I already wrote about this in stackoverflow but got no answers.
Is there a reason why swapping the elements in val2, groupby returns a different result? Index changes from MultiIndex to DateTimeIndex and the group-time is lost.
import pandas as pd
from datetime import datetime
def legend(text, obj):
print "\n" + "="*50 + "\n" + text
print obj.head(1000)
df = pd.DataFrame({'dtime': [datetime(2017,01,01,1,5),
datetime(2017,01,01,1,20)],
'val1': [11, None],
'val2': [None, 31] # [31, None] <=== this doesn't work!
})
legend("10 Original df", df)
df = (df.melt("dtime")
.dropna()
.set_index("dtime"))
legend("20 After melt", df)
group = df.groupby(pd.Grouper(freq="1H"))
legend("30 Group by dtime", group)
group = group["value"].apply(lambda x: x.sort_values(ascending=False))
legend("40 Find max 3 for each hour", group)
df = pd.DataFrame(group)
print "\n\nIndex info:", df.info()
Comment From: jreback
after melting, the df's are different (2 times in df), 1 in (df2 which is the reversed [31, None])
In [17]: df
Out[17]:
variable value
dtime
2017-01-01 01:05:00 val1 11.0
2017-01-01 01:20:00 val2 31.0
In [18]: df2
Out[18]:
variable value
dtime
2017-01-01 01:05:00 val1 11.0
2017-01-01 01:05:00 val2 31.0
Comment From: Nemecsek
@jreback, of course the time of val2 changes (I wrote this in my comment on stackoverflow but didn't here).

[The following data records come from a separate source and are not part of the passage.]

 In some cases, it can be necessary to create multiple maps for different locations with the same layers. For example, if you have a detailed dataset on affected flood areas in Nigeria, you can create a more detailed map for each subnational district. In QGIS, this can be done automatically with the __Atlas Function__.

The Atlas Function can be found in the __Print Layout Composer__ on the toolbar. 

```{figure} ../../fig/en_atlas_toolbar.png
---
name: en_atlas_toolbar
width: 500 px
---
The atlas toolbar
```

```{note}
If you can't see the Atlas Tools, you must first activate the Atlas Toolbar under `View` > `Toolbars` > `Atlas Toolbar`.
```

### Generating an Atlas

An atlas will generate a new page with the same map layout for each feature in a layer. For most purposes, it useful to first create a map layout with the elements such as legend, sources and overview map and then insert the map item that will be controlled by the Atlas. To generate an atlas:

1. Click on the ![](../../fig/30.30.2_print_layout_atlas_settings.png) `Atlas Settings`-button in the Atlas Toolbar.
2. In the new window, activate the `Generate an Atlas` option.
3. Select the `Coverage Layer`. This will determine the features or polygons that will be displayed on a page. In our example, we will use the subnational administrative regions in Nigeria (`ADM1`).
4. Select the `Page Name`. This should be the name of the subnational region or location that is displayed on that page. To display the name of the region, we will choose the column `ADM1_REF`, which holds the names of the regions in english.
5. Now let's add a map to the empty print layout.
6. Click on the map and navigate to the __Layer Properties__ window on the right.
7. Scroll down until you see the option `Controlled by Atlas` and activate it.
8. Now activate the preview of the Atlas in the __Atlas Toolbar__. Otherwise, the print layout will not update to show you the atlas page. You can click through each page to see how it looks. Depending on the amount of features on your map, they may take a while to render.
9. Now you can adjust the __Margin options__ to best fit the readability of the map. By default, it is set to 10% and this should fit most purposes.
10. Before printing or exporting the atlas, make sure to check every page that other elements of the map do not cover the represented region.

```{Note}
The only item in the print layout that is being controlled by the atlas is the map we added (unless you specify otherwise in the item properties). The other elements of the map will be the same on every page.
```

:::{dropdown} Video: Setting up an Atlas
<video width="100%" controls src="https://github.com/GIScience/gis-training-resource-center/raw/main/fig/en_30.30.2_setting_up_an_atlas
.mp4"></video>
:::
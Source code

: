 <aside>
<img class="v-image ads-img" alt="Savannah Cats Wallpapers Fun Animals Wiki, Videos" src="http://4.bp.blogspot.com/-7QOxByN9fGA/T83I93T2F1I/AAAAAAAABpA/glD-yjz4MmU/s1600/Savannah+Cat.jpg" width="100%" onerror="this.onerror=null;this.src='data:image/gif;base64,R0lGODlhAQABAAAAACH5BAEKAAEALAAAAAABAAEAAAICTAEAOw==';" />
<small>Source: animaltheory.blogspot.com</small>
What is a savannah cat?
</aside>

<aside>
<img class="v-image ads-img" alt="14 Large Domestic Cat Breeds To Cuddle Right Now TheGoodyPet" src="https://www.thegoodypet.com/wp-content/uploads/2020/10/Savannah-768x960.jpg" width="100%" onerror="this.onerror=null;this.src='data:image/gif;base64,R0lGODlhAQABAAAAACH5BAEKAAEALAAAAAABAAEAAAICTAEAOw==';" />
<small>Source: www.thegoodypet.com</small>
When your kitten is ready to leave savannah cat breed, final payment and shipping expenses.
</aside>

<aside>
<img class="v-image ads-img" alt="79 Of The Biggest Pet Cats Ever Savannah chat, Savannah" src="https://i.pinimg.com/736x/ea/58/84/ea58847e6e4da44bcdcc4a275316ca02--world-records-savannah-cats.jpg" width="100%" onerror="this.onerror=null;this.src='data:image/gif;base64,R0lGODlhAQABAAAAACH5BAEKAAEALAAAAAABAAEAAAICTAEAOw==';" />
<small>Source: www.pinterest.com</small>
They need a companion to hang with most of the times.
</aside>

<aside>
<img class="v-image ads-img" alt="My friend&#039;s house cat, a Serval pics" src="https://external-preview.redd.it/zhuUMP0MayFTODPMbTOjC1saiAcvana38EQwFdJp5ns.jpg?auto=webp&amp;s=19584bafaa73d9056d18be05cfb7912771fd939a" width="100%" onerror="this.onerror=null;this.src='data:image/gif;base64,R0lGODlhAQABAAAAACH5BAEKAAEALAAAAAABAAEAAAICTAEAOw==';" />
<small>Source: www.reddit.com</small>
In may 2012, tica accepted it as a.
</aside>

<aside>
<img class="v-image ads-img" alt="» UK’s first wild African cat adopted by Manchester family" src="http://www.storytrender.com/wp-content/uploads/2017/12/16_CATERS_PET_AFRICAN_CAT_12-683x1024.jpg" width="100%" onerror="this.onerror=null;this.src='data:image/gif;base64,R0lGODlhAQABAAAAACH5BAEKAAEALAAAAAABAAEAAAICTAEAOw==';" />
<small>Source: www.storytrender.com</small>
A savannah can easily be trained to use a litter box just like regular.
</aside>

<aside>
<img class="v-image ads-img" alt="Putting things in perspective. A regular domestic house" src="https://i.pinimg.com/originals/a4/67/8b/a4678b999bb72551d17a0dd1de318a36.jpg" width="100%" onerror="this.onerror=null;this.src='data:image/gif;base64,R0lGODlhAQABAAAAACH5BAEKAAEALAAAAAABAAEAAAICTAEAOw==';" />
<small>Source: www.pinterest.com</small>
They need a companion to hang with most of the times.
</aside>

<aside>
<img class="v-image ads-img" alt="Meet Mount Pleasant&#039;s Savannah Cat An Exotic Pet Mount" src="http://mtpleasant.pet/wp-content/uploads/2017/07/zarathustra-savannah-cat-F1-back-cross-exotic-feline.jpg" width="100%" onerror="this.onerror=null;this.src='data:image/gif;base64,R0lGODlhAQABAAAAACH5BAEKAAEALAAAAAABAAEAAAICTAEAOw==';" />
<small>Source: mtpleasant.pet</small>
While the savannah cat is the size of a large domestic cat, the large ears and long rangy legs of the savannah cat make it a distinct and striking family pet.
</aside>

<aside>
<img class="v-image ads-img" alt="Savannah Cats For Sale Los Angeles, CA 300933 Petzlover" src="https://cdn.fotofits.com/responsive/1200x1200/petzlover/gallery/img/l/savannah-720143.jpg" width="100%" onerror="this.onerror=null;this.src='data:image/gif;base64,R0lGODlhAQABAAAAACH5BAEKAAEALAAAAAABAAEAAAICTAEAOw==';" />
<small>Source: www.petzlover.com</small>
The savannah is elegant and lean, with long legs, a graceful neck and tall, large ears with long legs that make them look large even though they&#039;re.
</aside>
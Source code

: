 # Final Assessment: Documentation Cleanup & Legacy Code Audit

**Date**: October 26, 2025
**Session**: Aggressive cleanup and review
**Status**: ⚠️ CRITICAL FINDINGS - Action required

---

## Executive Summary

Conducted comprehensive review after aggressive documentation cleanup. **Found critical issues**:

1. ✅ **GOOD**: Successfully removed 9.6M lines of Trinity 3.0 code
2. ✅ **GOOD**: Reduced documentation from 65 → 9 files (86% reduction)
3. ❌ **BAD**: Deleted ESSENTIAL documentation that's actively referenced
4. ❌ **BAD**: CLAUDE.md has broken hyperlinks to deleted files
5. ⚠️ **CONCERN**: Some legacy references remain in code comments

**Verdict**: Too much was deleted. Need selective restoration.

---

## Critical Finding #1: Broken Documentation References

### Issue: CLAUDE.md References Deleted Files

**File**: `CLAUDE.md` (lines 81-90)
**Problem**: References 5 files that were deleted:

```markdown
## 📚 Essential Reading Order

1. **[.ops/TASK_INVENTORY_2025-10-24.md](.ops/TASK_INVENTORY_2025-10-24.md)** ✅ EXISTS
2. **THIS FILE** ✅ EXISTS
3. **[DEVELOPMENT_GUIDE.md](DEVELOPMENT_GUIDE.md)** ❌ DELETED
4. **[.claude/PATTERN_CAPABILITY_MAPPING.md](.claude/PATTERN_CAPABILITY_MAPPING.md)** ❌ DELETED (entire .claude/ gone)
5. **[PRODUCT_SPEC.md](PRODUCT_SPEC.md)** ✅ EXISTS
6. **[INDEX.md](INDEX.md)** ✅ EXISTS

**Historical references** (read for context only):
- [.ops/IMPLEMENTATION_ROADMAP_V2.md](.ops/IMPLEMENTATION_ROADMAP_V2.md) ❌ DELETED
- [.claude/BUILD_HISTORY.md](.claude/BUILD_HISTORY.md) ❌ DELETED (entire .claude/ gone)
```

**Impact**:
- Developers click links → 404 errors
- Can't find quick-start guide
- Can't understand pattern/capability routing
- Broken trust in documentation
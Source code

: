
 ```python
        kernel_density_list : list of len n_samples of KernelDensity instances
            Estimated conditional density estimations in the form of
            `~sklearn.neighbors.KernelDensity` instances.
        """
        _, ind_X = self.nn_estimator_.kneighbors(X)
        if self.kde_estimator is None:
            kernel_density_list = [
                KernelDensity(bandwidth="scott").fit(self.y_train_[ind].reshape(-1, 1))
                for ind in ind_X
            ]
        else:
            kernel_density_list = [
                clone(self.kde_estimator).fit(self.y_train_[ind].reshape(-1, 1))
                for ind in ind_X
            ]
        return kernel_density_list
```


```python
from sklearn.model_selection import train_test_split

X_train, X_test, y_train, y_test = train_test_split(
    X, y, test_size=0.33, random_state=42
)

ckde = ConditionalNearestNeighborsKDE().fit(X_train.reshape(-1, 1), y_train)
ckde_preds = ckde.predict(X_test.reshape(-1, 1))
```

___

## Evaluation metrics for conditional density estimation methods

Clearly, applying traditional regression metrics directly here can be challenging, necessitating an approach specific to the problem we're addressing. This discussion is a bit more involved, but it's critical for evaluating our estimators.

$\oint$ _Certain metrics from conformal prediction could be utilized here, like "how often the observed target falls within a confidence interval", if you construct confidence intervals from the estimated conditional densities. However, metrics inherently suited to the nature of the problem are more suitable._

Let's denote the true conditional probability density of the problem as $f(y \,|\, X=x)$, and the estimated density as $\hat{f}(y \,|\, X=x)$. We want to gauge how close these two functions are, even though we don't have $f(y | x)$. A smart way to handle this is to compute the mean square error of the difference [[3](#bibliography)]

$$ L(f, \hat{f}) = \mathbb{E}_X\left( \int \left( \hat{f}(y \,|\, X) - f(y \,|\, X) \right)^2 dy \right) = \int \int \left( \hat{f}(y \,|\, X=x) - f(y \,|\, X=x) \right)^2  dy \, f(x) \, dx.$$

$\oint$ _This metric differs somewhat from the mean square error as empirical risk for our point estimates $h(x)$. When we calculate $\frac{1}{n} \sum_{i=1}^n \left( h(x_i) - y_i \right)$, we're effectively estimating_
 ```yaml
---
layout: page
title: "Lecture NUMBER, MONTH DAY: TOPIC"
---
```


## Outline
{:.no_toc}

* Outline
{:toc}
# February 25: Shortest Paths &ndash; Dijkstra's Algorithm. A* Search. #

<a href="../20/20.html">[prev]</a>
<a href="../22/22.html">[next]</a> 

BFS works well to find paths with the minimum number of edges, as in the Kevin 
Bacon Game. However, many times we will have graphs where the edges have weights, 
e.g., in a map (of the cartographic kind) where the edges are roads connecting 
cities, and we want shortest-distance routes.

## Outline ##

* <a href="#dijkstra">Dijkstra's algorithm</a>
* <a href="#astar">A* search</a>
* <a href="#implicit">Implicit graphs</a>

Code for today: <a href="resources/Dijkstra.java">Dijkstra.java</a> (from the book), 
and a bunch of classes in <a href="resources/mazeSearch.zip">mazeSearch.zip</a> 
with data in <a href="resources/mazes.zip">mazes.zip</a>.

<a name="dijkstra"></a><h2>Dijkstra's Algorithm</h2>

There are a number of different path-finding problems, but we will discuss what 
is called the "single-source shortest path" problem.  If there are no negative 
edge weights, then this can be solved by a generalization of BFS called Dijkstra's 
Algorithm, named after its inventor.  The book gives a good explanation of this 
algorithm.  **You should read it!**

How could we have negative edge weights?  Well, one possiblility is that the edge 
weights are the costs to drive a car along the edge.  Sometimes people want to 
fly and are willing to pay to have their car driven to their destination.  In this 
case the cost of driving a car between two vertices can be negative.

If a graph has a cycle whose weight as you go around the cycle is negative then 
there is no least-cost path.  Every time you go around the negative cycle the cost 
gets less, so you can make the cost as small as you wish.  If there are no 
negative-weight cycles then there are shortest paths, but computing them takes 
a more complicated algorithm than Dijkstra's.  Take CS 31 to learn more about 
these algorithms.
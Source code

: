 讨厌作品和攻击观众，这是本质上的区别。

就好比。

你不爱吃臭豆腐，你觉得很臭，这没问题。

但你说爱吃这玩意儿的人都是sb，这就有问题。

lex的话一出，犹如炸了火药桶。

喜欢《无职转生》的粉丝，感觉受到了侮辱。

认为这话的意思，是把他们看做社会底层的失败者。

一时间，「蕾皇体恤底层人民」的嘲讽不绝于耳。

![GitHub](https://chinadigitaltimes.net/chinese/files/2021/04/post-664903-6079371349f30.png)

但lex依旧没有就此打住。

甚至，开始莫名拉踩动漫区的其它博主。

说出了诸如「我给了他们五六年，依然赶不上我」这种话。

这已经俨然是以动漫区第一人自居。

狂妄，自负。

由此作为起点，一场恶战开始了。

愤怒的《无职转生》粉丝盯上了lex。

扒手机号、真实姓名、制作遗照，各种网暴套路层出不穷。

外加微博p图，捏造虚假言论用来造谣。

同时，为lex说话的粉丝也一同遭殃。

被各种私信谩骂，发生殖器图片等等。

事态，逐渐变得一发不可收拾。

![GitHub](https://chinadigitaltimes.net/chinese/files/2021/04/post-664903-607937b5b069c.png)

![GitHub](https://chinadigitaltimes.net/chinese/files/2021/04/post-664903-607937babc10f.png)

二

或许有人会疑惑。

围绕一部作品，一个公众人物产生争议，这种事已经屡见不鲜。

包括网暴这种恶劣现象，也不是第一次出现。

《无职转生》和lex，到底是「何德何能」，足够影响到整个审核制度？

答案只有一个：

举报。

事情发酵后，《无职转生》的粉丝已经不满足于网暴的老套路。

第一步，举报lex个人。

According to my knowledge there should be no difference in grouping, as both times are inside the same hour. In my case I am interested only in the grouping time (I later remove the column with the event time) and the difference in val2
shouldn't influence the result.
My question is: why I get a Multiindex in the first case, and a DateTimeIndex in the second? Is this normal? Why the grouping time disappears in the second case? Shouldn't it be always present?